Top of Source data

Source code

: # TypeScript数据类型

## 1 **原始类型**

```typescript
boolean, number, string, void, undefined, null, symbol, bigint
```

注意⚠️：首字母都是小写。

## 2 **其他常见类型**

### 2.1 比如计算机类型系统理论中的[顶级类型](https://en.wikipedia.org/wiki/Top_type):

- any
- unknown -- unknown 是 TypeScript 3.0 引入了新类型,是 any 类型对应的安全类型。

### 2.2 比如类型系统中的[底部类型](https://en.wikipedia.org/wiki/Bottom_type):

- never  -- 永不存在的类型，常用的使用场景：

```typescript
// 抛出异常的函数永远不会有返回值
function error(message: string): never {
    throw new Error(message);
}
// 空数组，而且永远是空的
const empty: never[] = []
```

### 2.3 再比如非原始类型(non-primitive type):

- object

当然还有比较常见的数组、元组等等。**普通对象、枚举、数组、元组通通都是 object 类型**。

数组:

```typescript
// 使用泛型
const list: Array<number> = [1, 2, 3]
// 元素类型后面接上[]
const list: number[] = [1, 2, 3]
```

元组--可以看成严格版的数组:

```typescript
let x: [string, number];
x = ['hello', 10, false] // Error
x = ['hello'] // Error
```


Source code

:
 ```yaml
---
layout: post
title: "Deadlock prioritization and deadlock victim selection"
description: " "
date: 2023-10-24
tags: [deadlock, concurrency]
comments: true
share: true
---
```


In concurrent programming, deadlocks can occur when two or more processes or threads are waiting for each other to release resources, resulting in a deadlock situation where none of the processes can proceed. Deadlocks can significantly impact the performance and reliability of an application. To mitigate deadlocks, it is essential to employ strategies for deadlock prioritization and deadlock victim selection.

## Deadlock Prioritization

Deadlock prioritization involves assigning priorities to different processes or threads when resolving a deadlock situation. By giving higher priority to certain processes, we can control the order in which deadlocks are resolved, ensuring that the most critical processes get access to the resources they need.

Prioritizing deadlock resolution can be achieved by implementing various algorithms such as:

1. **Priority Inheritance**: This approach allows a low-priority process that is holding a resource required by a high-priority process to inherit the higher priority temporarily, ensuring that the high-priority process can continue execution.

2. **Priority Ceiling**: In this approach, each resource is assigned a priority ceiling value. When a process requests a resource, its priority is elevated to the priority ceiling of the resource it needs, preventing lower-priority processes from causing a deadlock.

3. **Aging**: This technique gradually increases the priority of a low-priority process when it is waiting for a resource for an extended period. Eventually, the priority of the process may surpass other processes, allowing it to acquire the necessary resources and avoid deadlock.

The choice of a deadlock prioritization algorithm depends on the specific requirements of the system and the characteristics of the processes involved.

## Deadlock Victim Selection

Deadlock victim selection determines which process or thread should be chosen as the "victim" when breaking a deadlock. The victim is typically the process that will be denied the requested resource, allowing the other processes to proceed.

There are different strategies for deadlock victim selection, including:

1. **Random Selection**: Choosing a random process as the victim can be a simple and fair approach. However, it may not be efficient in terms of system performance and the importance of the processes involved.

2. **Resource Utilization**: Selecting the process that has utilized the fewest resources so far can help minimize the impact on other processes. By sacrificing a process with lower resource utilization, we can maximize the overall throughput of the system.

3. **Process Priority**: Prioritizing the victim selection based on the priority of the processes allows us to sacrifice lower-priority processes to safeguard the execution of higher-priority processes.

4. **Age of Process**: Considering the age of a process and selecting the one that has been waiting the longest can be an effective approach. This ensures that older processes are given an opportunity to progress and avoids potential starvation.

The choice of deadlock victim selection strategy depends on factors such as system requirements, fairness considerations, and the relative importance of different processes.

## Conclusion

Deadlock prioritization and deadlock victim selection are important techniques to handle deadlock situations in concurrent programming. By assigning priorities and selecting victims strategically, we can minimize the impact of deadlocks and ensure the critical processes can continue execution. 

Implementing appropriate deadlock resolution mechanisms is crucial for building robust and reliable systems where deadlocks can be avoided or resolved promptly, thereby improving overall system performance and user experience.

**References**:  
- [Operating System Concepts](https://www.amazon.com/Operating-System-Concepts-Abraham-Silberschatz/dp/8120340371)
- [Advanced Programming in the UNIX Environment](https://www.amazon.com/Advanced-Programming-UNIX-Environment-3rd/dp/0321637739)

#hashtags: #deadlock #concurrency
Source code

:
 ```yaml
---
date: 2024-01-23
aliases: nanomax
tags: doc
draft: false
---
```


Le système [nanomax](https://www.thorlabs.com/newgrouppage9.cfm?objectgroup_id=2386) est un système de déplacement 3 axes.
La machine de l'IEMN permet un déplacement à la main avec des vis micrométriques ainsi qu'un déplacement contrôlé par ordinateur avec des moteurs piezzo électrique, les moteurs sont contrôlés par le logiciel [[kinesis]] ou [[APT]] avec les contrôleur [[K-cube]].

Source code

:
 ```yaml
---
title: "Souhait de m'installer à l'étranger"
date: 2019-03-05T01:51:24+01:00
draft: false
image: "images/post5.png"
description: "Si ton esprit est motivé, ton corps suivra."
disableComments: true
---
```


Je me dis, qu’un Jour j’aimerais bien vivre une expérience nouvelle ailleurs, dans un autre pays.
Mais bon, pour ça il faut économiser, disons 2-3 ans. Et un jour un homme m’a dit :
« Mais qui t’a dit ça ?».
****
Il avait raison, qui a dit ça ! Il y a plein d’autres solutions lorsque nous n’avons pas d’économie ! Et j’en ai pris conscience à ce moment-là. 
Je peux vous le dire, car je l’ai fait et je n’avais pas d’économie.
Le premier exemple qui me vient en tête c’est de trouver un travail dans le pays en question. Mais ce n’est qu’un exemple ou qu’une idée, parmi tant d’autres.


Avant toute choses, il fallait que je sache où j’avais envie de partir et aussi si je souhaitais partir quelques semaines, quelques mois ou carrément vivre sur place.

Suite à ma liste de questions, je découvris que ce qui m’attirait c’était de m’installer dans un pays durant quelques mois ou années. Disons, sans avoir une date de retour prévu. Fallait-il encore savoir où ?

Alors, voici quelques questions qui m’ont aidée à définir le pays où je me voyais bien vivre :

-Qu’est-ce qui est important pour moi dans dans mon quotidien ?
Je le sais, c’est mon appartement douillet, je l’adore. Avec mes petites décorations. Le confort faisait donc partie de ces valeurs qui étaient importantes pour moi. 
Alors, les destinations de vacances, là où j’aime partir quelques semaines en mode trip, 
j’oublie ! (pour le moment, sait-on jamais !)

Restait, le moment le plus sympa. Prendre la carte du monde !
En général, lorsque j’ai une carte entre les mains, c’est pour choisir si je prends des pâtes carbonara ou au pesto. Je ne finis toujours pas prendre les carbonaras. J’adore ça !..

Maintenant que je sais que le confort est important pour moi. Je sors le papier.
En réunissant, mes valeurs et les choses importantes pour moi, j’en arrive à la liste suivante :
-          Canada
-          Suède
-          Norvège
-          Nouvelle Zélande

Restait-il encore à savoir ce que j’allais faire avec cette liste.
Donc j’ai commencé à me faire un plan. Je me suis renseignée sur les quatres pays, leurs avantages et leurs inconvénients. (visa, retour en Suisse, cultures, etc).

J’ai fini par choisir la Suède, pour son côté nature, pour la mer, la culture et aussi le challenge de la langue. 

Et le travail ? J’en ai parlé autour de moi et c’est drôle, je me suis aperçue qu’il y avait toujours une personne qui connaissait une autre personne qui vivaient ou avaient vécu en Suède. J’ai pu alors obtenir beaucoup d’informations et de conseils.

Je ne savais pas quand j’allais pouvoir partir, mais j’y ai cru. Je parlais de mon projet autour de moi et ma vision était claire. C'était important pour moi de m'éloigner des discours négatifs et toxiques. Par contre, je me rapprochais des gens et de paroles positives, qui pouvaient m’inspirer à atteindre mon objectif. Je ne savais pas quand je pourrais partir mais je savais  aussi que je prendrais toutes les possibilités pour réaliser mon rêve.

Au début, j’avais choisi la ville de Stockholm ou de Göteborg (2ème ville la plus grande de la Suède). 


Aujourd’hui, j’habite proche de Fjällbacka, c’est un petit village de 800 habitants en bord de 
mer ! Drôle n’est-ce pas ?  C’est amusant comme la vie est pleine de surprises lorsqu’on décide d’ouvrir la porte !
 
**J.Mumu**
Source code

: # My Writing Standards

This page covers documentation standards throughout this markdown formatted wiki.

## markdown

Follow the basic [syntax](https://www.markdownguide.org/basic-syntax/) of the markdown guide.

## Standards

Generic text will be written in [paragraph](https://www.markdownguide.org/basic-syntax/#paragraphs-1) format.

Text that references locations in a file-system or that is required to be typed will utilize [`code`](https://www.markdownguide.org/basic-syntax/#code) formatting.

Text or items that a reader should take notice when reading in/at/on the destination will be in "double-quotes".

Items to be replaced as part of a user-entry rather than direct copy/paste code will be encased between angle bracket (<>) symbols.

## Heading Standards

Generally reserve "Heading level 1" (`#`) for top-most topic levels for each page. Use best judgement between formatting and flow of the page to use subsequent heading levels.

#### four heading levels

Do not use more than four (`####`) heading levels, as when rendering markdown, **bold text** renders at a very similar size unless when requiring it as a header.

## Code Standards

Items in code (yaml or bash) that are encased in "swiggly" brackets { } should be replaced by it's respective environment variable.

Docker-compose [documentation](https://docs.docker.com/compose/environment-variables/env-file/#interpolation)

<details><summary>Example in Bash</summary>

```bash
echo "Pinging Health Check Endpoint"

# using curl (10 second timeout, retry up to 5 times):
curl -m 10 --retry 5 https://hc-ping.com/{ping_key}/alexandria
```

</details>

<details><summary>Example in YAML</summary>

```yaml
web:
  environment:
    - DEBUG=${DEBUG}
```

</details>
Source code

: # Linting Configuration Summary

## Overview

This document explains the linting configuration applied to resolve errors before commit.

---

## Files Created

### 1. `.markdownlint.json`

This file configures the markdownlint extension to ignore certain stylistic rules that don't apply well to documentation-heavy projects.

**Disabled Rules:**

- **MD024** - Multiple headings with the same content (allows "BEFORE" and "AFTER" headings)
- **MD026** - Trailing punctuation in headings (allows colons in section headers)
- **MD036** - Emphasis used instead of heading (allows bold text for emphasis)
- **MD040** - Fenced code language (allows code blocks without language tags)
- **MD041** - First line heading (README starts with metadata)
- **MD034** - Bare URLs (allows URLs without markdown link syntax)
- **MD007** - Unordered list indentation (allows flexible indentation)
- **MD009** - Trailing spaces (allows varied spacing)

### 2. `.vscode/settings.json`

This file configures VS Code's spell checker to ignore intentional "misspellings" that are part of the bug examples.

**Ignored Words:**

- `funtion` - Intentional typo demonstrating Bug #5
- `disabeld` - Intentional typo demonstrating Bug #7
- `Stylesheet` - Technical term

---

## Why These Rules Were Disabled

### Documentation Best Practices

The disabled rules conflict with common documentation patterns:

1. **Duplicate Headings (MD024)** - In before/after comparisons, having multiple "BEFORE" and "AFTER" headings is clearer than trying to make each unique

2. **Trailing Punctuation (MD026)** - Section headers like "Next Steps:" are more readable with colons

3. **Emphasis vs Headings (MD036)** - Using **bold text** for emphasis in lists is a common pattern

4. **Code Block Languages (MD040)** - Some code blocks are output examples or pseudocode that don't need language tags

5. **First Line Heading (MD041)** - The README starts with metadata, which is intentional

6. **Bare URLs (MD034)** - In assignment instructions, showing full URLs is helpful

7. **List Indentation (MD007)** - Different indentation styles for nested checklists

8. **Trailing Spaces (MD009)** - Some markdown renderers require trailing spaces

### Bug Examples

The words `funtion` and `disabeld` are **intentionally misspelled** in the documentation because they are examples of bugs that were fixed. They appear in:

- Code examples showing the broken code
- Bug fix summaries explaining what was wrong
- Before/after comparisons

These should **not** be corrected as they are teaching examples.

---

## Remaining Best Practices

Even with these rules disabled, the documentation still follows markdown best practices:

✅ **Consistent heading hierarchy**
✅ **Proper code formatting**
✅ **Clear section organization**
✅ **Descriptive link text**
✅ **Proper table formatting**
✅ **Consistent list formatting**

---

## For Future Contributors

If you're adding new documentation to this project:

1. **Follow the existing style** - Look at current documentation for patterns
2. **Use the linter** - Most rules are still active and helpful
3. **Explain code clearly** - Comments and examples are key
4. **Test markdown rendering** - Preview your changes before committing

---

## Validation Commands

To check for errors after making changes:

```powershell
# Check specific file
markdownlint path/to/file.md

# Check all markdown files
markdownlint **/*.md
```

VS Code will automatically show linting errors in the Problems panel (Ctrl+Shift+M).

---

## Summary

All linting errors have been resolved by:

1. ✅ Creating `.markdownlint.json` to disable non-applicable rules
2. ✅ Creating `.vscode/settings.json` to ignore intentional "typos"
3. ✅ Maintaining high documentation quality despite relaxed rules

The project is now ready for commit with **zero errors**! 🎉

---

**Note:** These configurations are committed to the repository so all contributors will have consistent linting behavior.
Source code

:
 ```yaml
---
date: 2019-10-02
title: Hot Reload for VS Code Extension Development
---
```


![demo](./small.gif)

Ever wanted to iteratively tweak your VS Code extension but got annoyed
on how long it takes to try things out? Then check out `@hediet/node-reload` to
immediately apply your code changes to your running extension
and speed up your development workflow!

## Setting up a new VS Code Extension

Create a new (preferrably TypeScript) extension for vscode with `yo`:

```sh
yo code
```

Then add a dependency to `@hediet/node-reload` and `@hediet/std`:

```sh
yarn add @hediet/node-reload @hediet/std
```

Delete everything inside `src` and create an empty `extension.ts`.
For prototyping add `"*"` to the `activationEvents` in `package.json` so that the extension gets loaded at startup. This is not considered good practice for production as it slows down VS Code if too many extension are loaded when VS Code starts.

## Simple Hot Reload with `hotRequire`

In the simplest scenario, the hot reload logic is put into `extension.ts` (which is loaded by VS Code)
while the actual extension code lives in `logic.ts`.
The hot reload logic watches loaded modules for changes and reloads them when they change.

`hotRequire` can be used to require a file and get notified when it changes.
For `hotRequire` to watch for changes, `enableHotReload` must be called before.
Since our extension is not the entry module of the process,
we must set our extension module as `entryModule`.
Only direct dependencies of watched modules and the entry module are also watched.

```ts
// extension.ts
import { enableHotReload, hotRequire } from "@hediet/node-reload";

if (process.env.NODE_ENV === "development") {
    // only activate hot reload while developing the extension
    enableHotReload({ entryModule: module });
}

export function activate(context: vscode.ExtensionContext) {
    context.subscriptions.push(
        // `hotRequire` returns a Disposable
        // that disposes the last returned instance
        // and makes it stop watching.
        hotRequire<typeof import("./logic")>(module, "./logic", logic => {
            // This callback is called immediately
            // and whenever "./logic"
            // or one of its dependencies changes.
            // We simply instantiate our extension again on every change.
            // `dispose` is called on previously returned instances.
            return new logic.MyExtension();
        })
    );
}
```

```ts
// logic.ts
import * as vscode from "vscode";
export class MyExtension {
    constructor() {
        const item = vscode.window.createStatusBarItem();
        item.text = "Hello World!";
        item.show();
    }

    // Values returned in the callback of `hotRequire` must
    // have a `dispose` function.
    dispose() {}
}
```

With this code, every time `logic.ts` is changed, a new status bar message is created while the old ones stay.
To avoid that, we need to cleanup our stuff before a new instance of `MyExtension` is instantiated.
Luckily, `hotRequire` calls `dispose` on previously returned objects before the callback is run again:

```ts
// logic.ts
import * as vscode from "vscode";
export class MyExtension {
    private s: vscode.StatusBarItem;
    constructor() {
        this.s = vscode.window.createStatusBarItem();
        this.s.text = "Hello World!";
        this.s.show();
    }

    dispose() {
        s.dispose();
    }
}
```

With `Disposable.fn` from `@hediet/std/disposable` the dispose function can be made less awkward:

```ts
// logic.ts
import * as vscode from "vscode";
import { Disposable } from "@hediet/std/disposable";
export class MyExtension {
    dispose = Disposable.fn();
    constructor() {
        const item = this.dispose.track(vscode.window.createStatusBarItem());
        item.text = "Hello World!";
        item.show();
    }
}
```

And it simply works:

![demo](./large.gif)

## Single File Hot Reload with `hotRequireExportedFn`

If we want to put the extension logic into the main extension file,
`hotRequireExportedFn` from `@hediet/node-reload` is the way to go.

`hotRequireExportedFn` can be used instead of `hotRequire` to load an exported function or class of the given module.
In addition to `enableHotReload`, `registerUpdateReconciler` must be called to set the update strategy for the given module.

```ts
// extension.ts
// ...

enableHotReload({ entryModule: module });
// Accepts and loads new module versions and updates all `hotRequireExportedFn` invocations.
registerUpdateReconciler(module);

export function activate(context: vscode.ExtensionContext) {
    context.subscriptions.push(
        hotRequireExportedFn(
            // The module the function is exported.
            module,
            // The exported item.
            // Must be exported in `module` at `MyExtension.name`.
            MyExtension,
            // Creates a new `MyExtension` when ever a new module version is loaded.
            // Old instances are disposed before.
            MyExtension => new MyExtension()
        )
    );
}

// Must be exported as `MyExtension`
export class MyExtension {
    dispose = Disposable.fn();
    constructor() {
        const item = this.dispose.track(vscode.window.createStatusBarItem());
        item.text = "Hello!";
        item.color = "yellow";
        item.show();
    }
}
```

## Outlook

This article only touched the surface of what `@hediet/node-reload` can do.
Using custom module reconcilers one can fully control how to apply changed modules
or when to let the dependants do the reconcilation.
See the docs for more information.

Bottom of Source data

• [Description of the task]:
The output should be exactly the lines above from the line containing "Prioritizing deadlock resolution" to the line containing "There are different", inclusive, with no other lines.

• [Task response]:
Prioritizing deadlock resolution can be achieved by implementing various algorithms such as:

1. **Priority Inheritance**: This approach allows a low-priority process that is holding a resource required by a high-priority process to inherit the higher priority temporarily, ensuring that the high-priority process can continue execution.

2. **Priority Ceiling**: In this approach, each resource is assigned a priority ceiling value. When a process requests a resource, its priority is elevated to the priority ceiling of the resource it needs, preventing lower-priority processes from causing a deadlock.

3. **Aging**: This technique gradually increases the priority of a low-priority process when it is waiting for a resource for an extended period. Eventually, the priority of the process may surpass other processes, allowing it to acquire the necessary resources and avoid deadlock.

The choice of a deadlock prioritization algorithm depends on the specific requirements of the system and the characteristics of the processes involved.

## Deadlock Victim Selection

Deadlock victim selection determines which process or thread should be chosen as the "victim" when breaking a deadlock. The victim is typically the process that will be denied the requested resource, allowing the other processes to proceed.

There are different strategies for deadlock victim selection, including:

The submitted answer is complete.